The fifth Republican primary debate will take place on Tuesday, December 15, in Las Vegas, hosted by CNN. During the debate, follow along at the New Republic’s blog Minutes, which will have updates, analysis, and all the best Donald Trump GIFs.
Trump and eight other leading candidates will take the main stage at 8:30 p.m.: Ben Carson, Ted Cruz, Jeb Bush, Marco Rubio, Chris Christie, Carly Fiorina, John Kasich, and Rand Paul. These nine contenders had to meet one of three criteria in recent polls, winning the support of at least 3.5 percent of voters nationally, 4 percent in Iowa, or 4 percent in New Hampshire.
The 6:00 p.m. undercard debate includes Mike Huckabee, Rick Santorum, Lindsey Graham, and George Pataki. Missing from the stage will be Bobby Jindal, who dropped out soon after the last debate.

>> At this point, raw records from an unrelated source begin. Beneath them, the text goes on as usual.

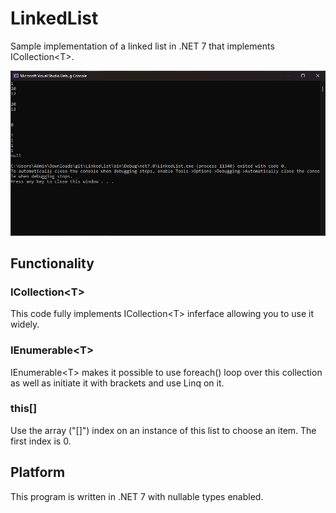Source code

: # LinkedList
Sample implementation of a linked list in .NET 7 that implements ICollection&lt;T&gt;.

![Program image](/Screenshot.png)

## Functionality
### ICollection&lt;T&gt;
This code fully implements ICollection&lt;T&gt; inferface allowing you to use it widely.

### IEnumerable&lt;T&gt;
IEnumerable&lt;T&gt; makes it possible to use foreach() loop over this collection as well as initiate it with brackets and use Linq on it.

### this[]
Use the array ("[]") index on an instance of this list to choose an item. The first index is 0.

## Platform
This program is written in .NET 7 with nullable types enabled.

CNN anchor Wolf Blitzer will moderate, with CNN’s Dana Bash and conservative talk radio host Hugh Hewitt joining as additional panelists. This is the first GOP debate since the Paris terror attacks and the mass shootings in San Bernardino, California, and Colorado Springs, Colorado, all of which have shifted the tone of the race towards national security.
To get you up to speed, here’s what our writers have had to say about the candidates since the last debate:
The front-runner isn’t your average demagogue, writes Jeet Heer. He’s not a liar, but he’s something much worse. He’s also sounding more and more like a fascist, notes Jamil Smith. Trump’s dominance proves liberals have been right all along about the pathology of the conservative movement, says Brian Beutler. And you can’t miss his rebuttal to President Obama’s climate speech in Paris, Tim McDonnell adds.
Cruz is leading the polls in Iowa, having improbably emerged as the guy who can best straddle the GOP poles, writes Beutler. He’s been thriving in Trump’s shadow, notes Steven Cohen. He’s using his tiny army of climate-denying scientists to win over small-government Republicans, says Clare Foran. And in the GOP battle over identity politics, says Heer, Cruz is alienating voting blocs that the GOP can ill-afford to lose.
Carson’s foreign policy knowledge is ... well, it’s something, writes Elspeth Reeve. His truthiness about his own life story complements the factual holes in his vision for America, says Suzy Khimm. And it’s clear from his plummeting poll numbers that he remains unable to galvanize black voters, as Jamil Smith notes on Intersection.
Rubio is neck-and-neck with Cruz in the battle to be the alternative to Trump, writes Laura Reston. The GOP’s split on immigration could be an opportunity for Rubio, says Cohen. His tiptoeing between Trump’s xenophobia and Bush’s condemnation of it could be a perilous choice, writes Beutler. Or will his hawkish foreign policy be enough to propel him through to the next debate?